Absolutely,  RFC5988 was a starting point for much of this work.  Rather than 
registering a link relation name, we plan to use a URI as is also allowed by 
RFC5988.

>> But this does not use media type to discriminate between the options.
>
> what i am wondering how my simple web client, using an XML-based access to your
> data, would then find out. it seems you're making assumptions about the URIs
> based on their context, instead of providing URIs that are self-contained and
> could be taken entirely out of context and still would allow me to interact with
> the services. could you breifly show how you would, if you were building non-RDF
> access to your service, expose the PROV links?

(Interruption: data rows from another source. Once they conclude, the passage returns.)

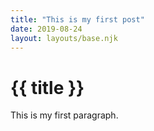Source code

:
 ```yaml
---
title: "This is my first post"
date: 2019-08-24
layout: layouts/base.njk
---
```


# {{ title }}

This is my first paragraph.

Clearly, if we're using RDF descriptions, the client needs to understand RDF. 
So your XML only client would presumably get an HTTP not acceptable (?) response 
to its content negotiation, and be forced to fail.  (Assuming the service 
doesn't also offer an XML variant that your client does understand.)  I don't 
see this as any different from the current mechanisms, which must fail if the 
client and server don't both understand some common mechanism and its 
corresponding media type.

>> Depending only on the client's knowledge of how to process the media
>> types seems to me to be a narrow view compared with "examining and
>> choosing from among the alternative state transitions in the current set
>> of representations" [Fielding].  I'm concerned that this dependency
>> leads to an overloading of media types, which "specify the native
>> representation (canonical form) of such data"
>> [http://tools.ietf.org/html/rfc2045] to also cover data semantics.  For
>> formats where the semantics is tied to a specific format, this seems not
>> to be a problem, but does not sit so well with RDF which uses common
>> syntax to convey arbitrary semantics.
>
> there seems to be this lingering feeling that "RDF is different" because "it's
> semantics, and not a format".

I wouldn't put it that way, but RDF is different from most of the XML-based 
formats used.  It is a common format that can carry (and merge) arbitrary 
semantics.  That's not true of most other data formats on the web.  I don't 
claim it's unique, and certainly there could be other formats with similar 
capabilities, and they too could be used in a similar way to RDF provided that 
there are media types to distinguish the base format.

> ... pretty much all data formats (apart from those
> using ad-hoc syntaxes) work exactly that way, so there really is not need to
> deviate from what has been working in the past 20 years. application/atom+xml is
> atom semantics using xml syntax,

I would argue that, technically, XML is *not* a syntax.  It's a family of 
syntaxes.  It's a syntactic framework.  Each XML-based document type, defined by 
DTD, XSD, RelaxNG or other means is a syntax, which may have ore or less 
associated semantics.  RDF/XML is an XML-based syntax that provides a semantic 
framework for conveying arbitrary semantics; i.e. descriptions of arbitrary things.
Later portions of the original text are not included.